Ai confini del Cielo

È risaputo che Bethesda ha un modo molto personale di affrontare la “costruzione” del proprio titolo. I suoi prodotti sono inquadrabili nel filone RPG ma vi si inseriscono con uno spirito tutto personale. La leggenda narra che addirittura il modello di storytelling sia direttamente ispirato al concetto di pagina bianca come limite all’interno del quale è l’eroe a scrivere la propria storia. Al di là del mito, proprio l’elemento narrativo è stato oggetto di non poche controversie, croce e delizia di una produzione che non vuole inquadrare il percorso dell’eroe in uno schema specifico. Cosa dobbiamo aspettarci da questo quinto capitolo? Matt Carofano, storico lead artist della serie, ha tenuto a precisare che Skyrim è stato costruito per aderire al percorso narrativo senza mutilare la libertà d’azione del giocatore. Gli espedienti usati sono diversi ma probabilmente il più efficace è anche il più semplice: questa volta avremo a che fare con potenze evocative e misteriose, capaci di ronzare nel cervello degli avventurieri anche durante le sessioni di semplice caccia o raccolta risorse. Insomma, la main quest sarà tale perché vi si pianterà in fronte come un chiodo fisso e martellante, una presenza ossessiva e allucinante. Non crediamo di svelare nulla affermando che i draghi saranno protagonisti in tutti i sensi di questo quinto capitolo. E proprio per abituarvi alla tecnica narrativa utilizzata da Bethesda, vi lasciamo con questo brandello d’informazione e invitandovi da soli a ricostruire, con spade e logica, il quadro completo.

Il destino di un cavaliere…

…dicono sia scritto nelle stelle. Skyrim non è figlio di una rivoluzione, quanto di un progressivo miglioramento che ha portato l’intera macchina a funzionare con più precisione di un orologio svizzero.
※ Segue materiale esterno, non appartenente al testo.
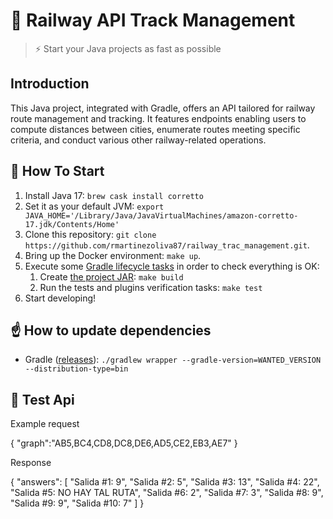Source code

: 
# 🚀 Railway API Track Management

> ⚡ Start your Java projects as fast as possible

## Introduction

This Java project, integrated with Gradle, offers an API tailored for railway route management and tracking. It features endpoints enabling users to compute distances between cities, enumerate routes meeting specific criteria, and conduct various other railway-related operations.

## 🏁 How To Start

1. Install Java 17: `brew cask install corretto`
2. Set it as your default JVM: `export JAVA_HOME='/Library/Java/JavaVirtualMachines/amazon-corretto-17.jdk/Contents/Home'`
3. Clone this repository: `git clone https://github.com/rmartinezoliva87/railway_trac_management.git`.
4. Bring up the Docker environment: `make up`.
5. Execute some [Gradle lifecycle tasks](https://docs.gradle.org/current/userguide/java_plugin.html#lifecycle_tasks) in order to check everything is OK:
    1. Create [the project JAR](https://docs.gradle.org/current/userguide/java_plugin.html#sec:jar): `make build`
    2. Run the tests and plugins verification tasks: `make test`
6. Start developing!

## ☝️ How to update dependencies

* Gradle ([releases](https://gradle.org/releases/)): `./gradlew wrapper --gradle-version=WANTED_VERSION --distribution-type=bin`
  
## 🏁 Test Api

Example request

{
    "graph":"AB5,BC4,CD8,DC8,DE6,AD5,CE2,EB3,AE7"
}

Response

{
    "answers": [
        "Salida #1: 9",
        "Salida #2: 5",
        "Salida #3: 13",
        "Salida #4: 22",
        "Salida #5: NO HAY TAL RUTA",
        "Salida #6: 2",
        "Salida #7: 3",
        "Salida #8: 9",
        "Salida #9: 9",
        "Salida #10: 7"
    ]
}
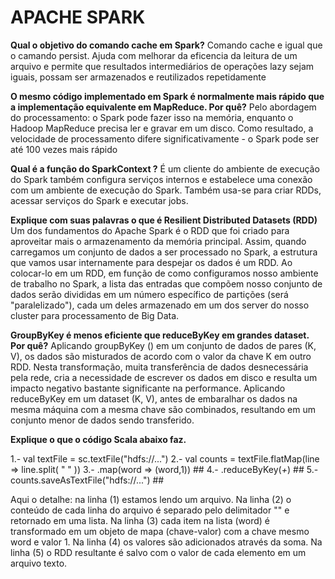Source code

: # APACHE SPARK
**Qual o objetivo do comando cache em Spark?**
Comando cache e igual que o camando persist. Ajuda com melhorar da eficencia da leitura 
de um arquivo e permite que resultados intermediários de operações lazy sejam iguais, 
possam ser armazenados e reutilizados repetidamente  

**O mesmo código implementado em Spark é normalmente mais rápido que a implementação 
equivalente em MapReduce. Por quê?**
Pelo abordagem do processamento: o Spark pode fazer isso na memória, enquanto o Hadoop 
MapReduce precisa ler e gravar em um disco. Como resultado, a velocidade de processamento 
difere significativamente - o Spark pode ser até 100 vezes mais rápido

**Qual é a função do SparkContext ?**
É um cliente do ambiente de execução do Spark também configura serviços internos e 
estabelece uma conexão com um ambiente de execução do Spark. Também usa-se para criar RDDs,
acessar serviços do Spark e executar jobs. 

**Explique com suas palavras o que é Resilient Distributed Datasets (RDD)**
Um dos fundamentos do Apache Spark é o RDD que foi criado para aproveitar mais o 
armazenamento da memória principal. Assim, quando carregamos um conjunto de dados a 
ser processado no Spark, a estrutura que vamos usar internamente para despejar os dados 
é um RDD. Ao colocar-lo em um RDD, em função de como configuramos nosso ambiente de 
trabalho no Spark, a lista das entradas que compõem nosso conjunto de dados serão 
divididas em um número específico de partições (será "paralelizado"), cada um deles 
armazenado em um dos server do nosso cluster para processamento de Big Data.

**GroupByKey é menos eficiente que reduceByKey em grandes dataset. Por quê?**
Aplicando groupByKey () em um conjunto de dados de pares (K, V), os dados são misturados 
de acordo com o valor da chave K em outro RDD. Nesta transformação, muita transferência 
de dados desnecessária pela rede, cria a necessidade de escrever os dados em disco 
e resulta um impacto negativo bastante significante na performance.
Aplicando reduceByKey em um dataset (K, V), antes de embaralhar os dados na mesma 
máquina com a mesma chave são combinados, resultando em um conjunto menor de dados 
sendo transferido.





**Explique o que o código Scala abaixo faz.**

1.- val textFile = sc.textFile("hdfs://...")
2.- val counts = textFile.flatMap(line => line.split( " " ))
3.-            .map(word => (word,1)) ##
4.-            .reduceByKey(_+_) ##
5.- counts.saveAsTextFile("hdfs://...") ##

Aqui o detalhe: na linha (1) estamos lendo um arquivo. Na linha (2) o conteúdo de cada linha do 
arquivo é separado pelo delimitador "" e retornado em uma lista. Na linha (3) cada item na 
lista (word) é transformado em um objeto de mapa (chave-valor) com a chave mesmo word e valor 1.
Na linha (4) os valores são adicionados através da soma. Na linha (5) o RDD resultante é salvo 
com o valor de cada elemento em um arquivo texto.

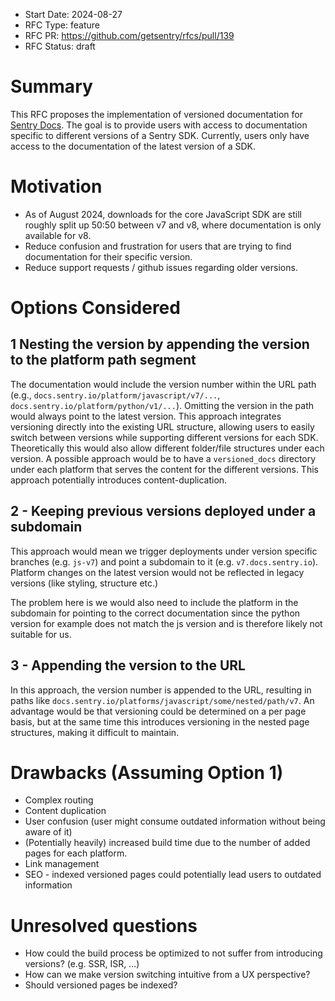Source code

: - Start Date: 2024-08-27
- RFC Type: feature
- RFC PR: https://github.com/getsentry/rfcs/pull/139
- RFC Status: draft

# Summary

This RFC proposes the implementation of versioned documentation for [Sentry Docs](https://docs.sentry.io). The goal is to provide users with access to documentation specific to different versions of a Sentry SDK. Currently, users only have access to the documentation of the latest version of a SDK.

# Motivation

- As of August 2024, downloads for the core JavaScript SDK are still roughly split up 50:50 between v7 and v8, where documentation is only available for v8.
- Reduce confusion and frustration for users that are trying to find documentation for their specific version.
- Reduce support requests / github issues regarding older versions.

# Options Considered

## 1 Nesting the version by appending the version to the platform path segment

The documentation would include the version number within the URL path (e.g., `docs.sentry.io/platform/javascript/v7/...`, `docs.sentry.io/platform/python/v1/...`). Omitting the version in the path would always point to the latest version. This approach integrates versioning directly into the existing URL structure, allowing users to easily switch between versions while supporting different versions for each SDK. Theoretically this would also allow different folder/file structures under each version. A possible approach would be to have a `versioned_docs` directory under each platform that serves the content for the different versions. This approach potentially introduces content-duplication.

## 2 - Keeping previous versions deployed under a subdomain

This approach would mean we trigger deployments under version specific branches (e.g. `js-v7`) and point a subdomain to it (e.g. `v7.docs.sentry.io`). Platform changes on the latest version would not be reflected in legacy versions (like styling, structure etc.)

The problem here is we would also need to include the platform in the subdomain for pointing to the correct documentation since the python version for example does not match the js version and is therefore likely not suitable for us.

## 3 - Appending the version to the URL

In this approach, the version number is appended to the URL, resulting in paths like `docs.sentry.io/platforms/javascript/some/nested/path/v7`. An advantage would be that versioning could be determined on a per page basis, but at the same time this introduces versioning in the nested page structures, making it difficult to maintain.

# Drawbacks (Assuming Option 1)

- Complex routing
- Content duplication
- User confusion (user might consume outdated information without being aware of it)
- (Potentially heavily) increased build time due to the number of added pages for each platform.
- Link management
- SEO - indexed versioned pages could potentially lead users to outdated information

# Unresolved questions

- How could the build process be optimized to not suffer from introducing versions? (e.g. SSR, ISR, ...)
- How can we make version switching intuitive from a UX perspective?
- Should versioned pages be indexed?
Il nuovo sistema di progressione personaggio approda finalmente ad un equilibrio naturale, svincolandosi da elementi che rallentavano l’evoluzione del nostro protagonista. Le abilità vengono sempre potenziate dall’uso, adattandosi perfettamente al nostro stile di gioco, ma l’assenza di vere e proprie classi permette una maggiore libertà d’evoluzione, una maggiore aderenza alle nostre tecniche di combattimento. Lo sviluppo delle skill dinamiche si affianca invece alla progressione “statica” del personaggio che procederà al level-up grazie ai punti esperienza. Ad ogni nuovo livello avremo la possibilità di scegliere di “upgradare” una tra le barre di magicka (il mana di Skyrim), stamina e salute. Inoltre riceveremo un pool di punti perks da utilizzare sulle costellazioni, altra novità nel processo di crescita del nostro personaggio. Ogni abilità, infatti, è regolata da una sua costellazione con un suo pattern specifico: potremo investire i punti su una stella che conduce in linea diretta ad un’altra stella e così via; alcune stelle funzionano da snodo per sbloccare diverse linee, aprendo la scelta a più abilità. Dovremo, quindi, avere un minimo di lungimiranza nello spendere i punti perks, se non vogliamo ritrovarci con abilità poco utili al nostro stile di gioco. Imparare a gestire la crescita del proprio alter-ego è fondamentale sin da subito, perché Skyrim ha una progressione molto veloce e ben presto ci metterà di fronte a sfide impegnative.